Collected data

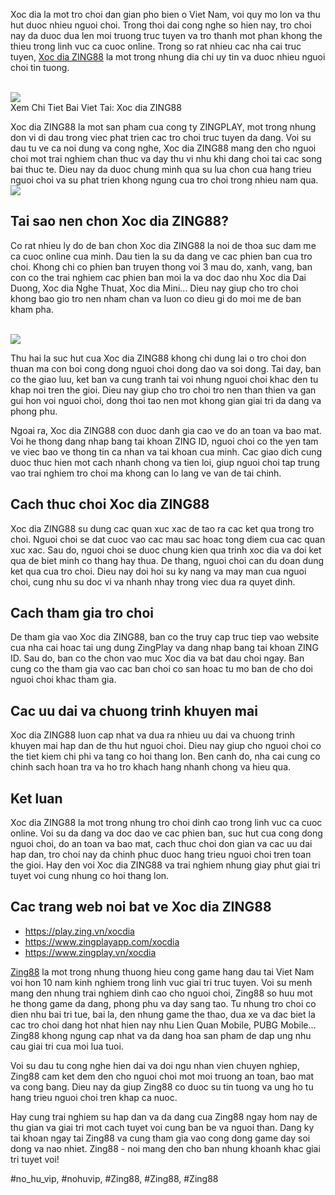 <p>Xoc dia la mot tro choi dan gian pho bien o Viet Nam, voi quy mo lon va thu hut duoc nhieu nguoi choi. Trong thoi dai cong nghe so hien nay, tro choi nay da duoc dua len moi truong truc tuyen va tro thanh mot phan khong the thieu trong linh vuc ca cuoc online. Trong so rat nhieu cac nha cai truc tuyen, <a href="https://simple-webdesign.com/xoc-dia-zing88/">Xoc dia ZING88</a> la mot trong nhung dia chi uy tin va duoc nhieu nguoi choi tin tuong.</p><br><img src="https://simple-webdesign.com/wp-content/uploads/2025/01/logo-zing88-skin.webp"></br>
Xem Chi Tiet Bai Viet Tai: Xoc dia ZING88<p>Xoc dia ZING88 la mot san pham cua cong ty ZINGPLAY, mot trong nhung don vi di dau trong viec phat trien cac tro choi truc tuyen da dang. Voi su dau tu ve ca noi dung va cong nghe, Xoc dia ZING88 mang den cho nguoi choi mot trai nghiem chan thuc va day thu vi nhu khi dang choi tai cac song bai thuc te. Dieu nay da duoc chung minh qua su lua chon cua hang trieu nguoi choi va su phat trien khong ngung cua tro choi trong nhieu nam qua.<br><img src="https://simple-webdesign.com/wp-content/uploads/2025/01/logo-zing88-skin.webp"></br><h2>Tai sao nen chon Xoc dia ZING88?</h2><p>Co rat nhieu ly do de ban chon Xoc dia ZING88 la noi de thoa suc dam me ca cuoc online cua minh. Dau tien la su da dang ve cac phien ban cua tro choi. Khong chi co phien ban truyen thong voi 3 mau do, xanh, vang, ban con co the trai nghiem cac phien ban moi la va doc dao nhu Xoc dia Dai Duong, Xoc dia Nghe Thuat, Xoc dia Mini... Dieu nay giup cho tro choi khong bao gio tro nen nham chan va luon co dieu gi do moi me de ban kham pha.</p><br><img src="https://simple-webdesign.com/wp-content/uploads/2025/01/logo-zing88-skin.webp"></br><p>Thu hai la suc hut cua Xoc dia ZING88 khong chi dung lai o tro choi don thuan ma con boi cong dong nguoi choi dong dao va soi dong. Tai day, ban co the giao luu, ket ban va cung tranh tai voi nhung nguoi choi khac den tu khap noi tren the gioi. Dieu nay giup cho tro choi tro nen than thien va gan gui hon voi nguoi choi, dong thoi tao nen mot khong gian giai tri da dang va phong phu.<p>Ngoai ra, Xoc dia ZING88 con duoc danh gia cao ve do an toan va bao mat. Voi he thong dang nhap bang tai khoan ZING ID, nguoi choi co the yen tam ve viec bao ve thong tin ca nhan va tai khoan cua minh. Cac giao dich cung duoc thuc hien mot cach nhanh chong va tien loi, giup nguoi choi tap trung vao trai nghiem tro choi ma khong can lo lang ve van de tai chinh.</p><h2>Cach thuc choi Xoc dia ZING88</h2><p>Xoc dia ZING88 su dung cac quan xuc xac de tao ra cac ket qua trong tro choi. Nguoi choi se dat cuoc vao cac mau sac hoac tong diem cua cac quan xuc xac. Sau do, nguoi choi se duoc chung kien qua trinh xoc dia va doi ket qua de biet minh co thang hay thua. De thang, nguoi choi can du doan dung ket qua cua tro choi. Dieu nay doi hoi su ky nang va may man cua nguoi choi, cung nhu su doc vi va nhanh nhay trong viec dua ra quyet dinh.<h2>Cach tham gia tro choi</h2><p>De tham gia vao Xoc dia ZING88, ban co the truy cap truc tiep vao website cua nha cai hoac tai ung dung ZingPlay va dang nhap bang tai khoan ZING ID. Sau do, ban co the chon vao muc Xoc dia va bat dau choi ngay. Ban cung co the tham gia vao cac ban choi co san hoac tu mo ban de cho doi nguoi choi khac tham gia.</p><h2>Cac uu dai va chuong trinh khuyen mai</h2><p>Xoc dia ZING88 luon cap nhat va dua ra nhieu uu dai va chuong trinh khuyen mai hap dan de thu hut nguoi choi. Dieu nay giup cho nguoi choi co the tiet kiem chi phi va tang co hoi thang lon. Ben canh do, nha cai cung co chinh sach hoan tra va ho tro khach hang nhanh chong va hieu qua.</p><h2>Ket luan</h2><p>Xoc dia ZING88 la mot trong nhung tro choi dinh cao trong linh vuc ca cuoc online. Voi su da dang va doc dao ve cac phien ban, suc hut cua cong dong nguoi choi, do an toan va bao mat, cach thuc choi don gian va cac uu dai hap dan, tro choi nay da chinh phuc duoc hang trieu nguoi choi tren toan the gioi. Hay den voi Xoc dia ZING88 va trai nghiem nhung giay phut giai tri tuyet voi cung nhung co hoi thang lon.</p><h2>Cac trang web noi bat ve Xoc dia ZING88</h2><ul>
<li><a href="https://play.zing.vn/xocdia">https://play.zing.vn/xocdia</a></li>
<li><a href="https://www.zingplayapp.com/xocdia">https://www.zingplayapp.com/xocdia</a></li>
<li><a href="https://www.zingplay.vn/xocdia">https://www.zingplay.vn/xocdia</a></li>
</ul><p><a href="https://simple-webdesign.com/">Zing88</a> la mot trong nhung thuong hieu cong game hang dau tai Viet Nam voi hon 10 nam kinh nghiem trong linh vuc giai tri truc tuyen. Voi su menh mang den nhung trai nghiem dinh cao cho nguoi choi, Zing88 so huu mot he thong game da dang, phong phu va day sang tao. Tu nhung tro choi co dien nhu bai tri tue, bai la, den nhung game the thao, dua xe va dac biet la cac tro choi dang hot nhat hien nay nhu Lien Quan Mobile, PUBG Mobile... Zing88 khong ngung cap nhat va da dang hoa san pham de dap ung nhu cau giai tri cua moi lua tuoi.

Voi su dau tu cong nghe hien dai va doi ngu nhan vien chuyen nghiep, Zing88 cam ket dem den cho nguoi choi mot moi truong an toan, bao mat va cong bang. Dieu nay da giup Zing88 co duoc su tin tuong va ung ho tu hang trieu nguoi choi tren khap ca nuoc.

Hay cung trai nghiem su hap dan va da dang cua Zing88 ngay hom nay de thu gian va giai tri mot cach tuyet voi cung ban be va nguoi than. Dang ky tai khoan ngay tai Zing88 va cung tham gia vao cong dong game day soi dong va nao nhiet. Zing88 - noi mang den cho ban nhung khoanh khac giai tri tuyet voi!</p>
#no_hu_vip, #nohuvip, #Zing88, #Zing88, #Zing88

**WORK INSTRUCTIONS:** Determine how many lines above contain "xocdia" and respond with that number only.

**ANSWER SPACE:** 3